◆ Exercise prompt
Check every line below for the string "caption". Copy the ones that have it.

Dataset entries
·····

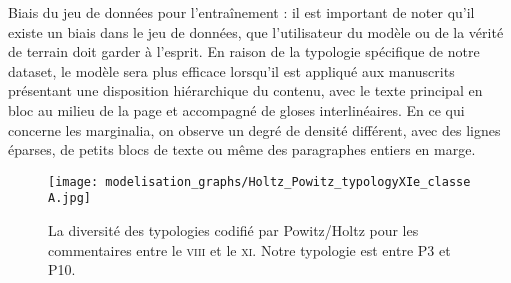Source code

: \documentclass[a4paper, twoside, 12pt]{book}
\begin{document}
\begin{table}[H]
\centering
{}
\caption{Jeu de données pour l'entraînement des modèle de segmentation sémantique YALTAi - kraken}
\label{tab:dataset_segmentation}
\end{table}



Biais du jeu de données pour l'entraînement : il est important de noter qu'il existe un biais dans le jeu de données, que l'utilisateur du modèle ou de la vérité de terrain doit garder à l'esprit. En raison de la typologie spécifique de notre dataset, le modèle sera plus efficace lorsqu'il est appliqué aux manuscrits présentant une disposition hiérarchique du contenu, avec le texte principal en bloc au milieu de la page et accompagné de gloses interlinéaires. En ce qui concerne les marginalia, on observe un degré de densité différent, avec des lignes éparses, de petits blocs de texte ou même des paragraphes entiers en marge.\\


\begin{figure}[H]
    \centering
    \texttt{[image: modelisation\_graphs/Holtz\_Powitz\_typologyXIe\_classe A.jpg]}
    \caption{La diversité des typologies codifié par Powitz/Holtz pour les commentaires entre le \textsc{viii}\ieme{} et le \textsc{xi}\ieme{}. Notre typologie est entre P3 et P10.}
    \label{typologies}
\end{figure}
\end{document}
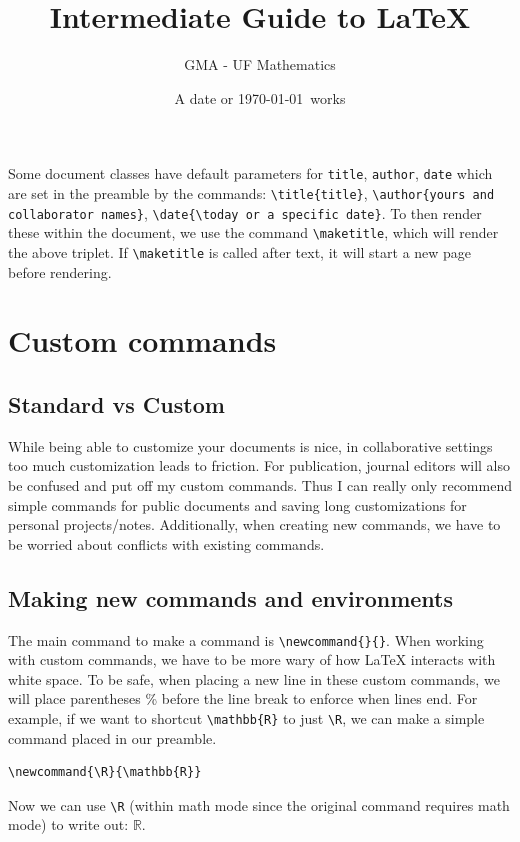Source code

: \documentclass[]{article}
\title{Intermediate Guide to LaTeX}
\author{GMA - UF Mathematics}
\date{A date or \today\ works}
\newcommand{\R}{\mathbb{R}}
\begin{document}
\maketitle
Some document classes have default parameters for \verb|title|, \verb|author|, \verb|date| which are set in the preamble by the commands: \verb|\title{title}|, \verb|\author{yours and collaborator names}|, \verb|\date{\today or a specific date}|. To then render these within the document, we use the command \verb|\maketitle|, which will render the above triplet. If \verb|\maketitle| is called after text, it will start a new page before rendering.

\section{Custom commands}
\subsection{Standard vs Custom}
While being able to customize your documents is nice, in collaborative settings too much customization leads to friction. For publication, journal editors will also be confused and put off my custom commands. Thus I can really only recommend simple commands for public documents and saving long customizations for personal projects/notes. Additionally, when creating new commands, we have to be worried about conflicts with existing commands.

\subsection{Making new commands and environments}
The main command to make a command is \verb|\newcommand{}{}|. When working with custom commands, we have to be more wary of how LaTeX interacts with white space. To be safe, when placing a new line in these custom commands, we will place parentheses \% before the line break to enforce when lines end. For example, if we want to shortcut \verb|\mathbb{R}| to just \verb|\R|, we can make a simple command placed in our preamble.
\begin{verbatim}
\newcommand{\R}{\mathbb{R}}
\end{verbatim}
Now we can use \verb|\R| (within math mode since the original command requires math mode) to write out: $\R$.
\end{document}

·····

◆ Written solution
\caption{Jeu de données pour l'entraînement des modèle de segmentation sémantique YALTAi - kraken}
    \caption{La diversité des typologies codifié par Powitz/Holtz pour les commentaires entre le \textsc{viii}\ieme{} et le \textsc{xi}\ieme{}. Notre typologie est entre P3 et P10.}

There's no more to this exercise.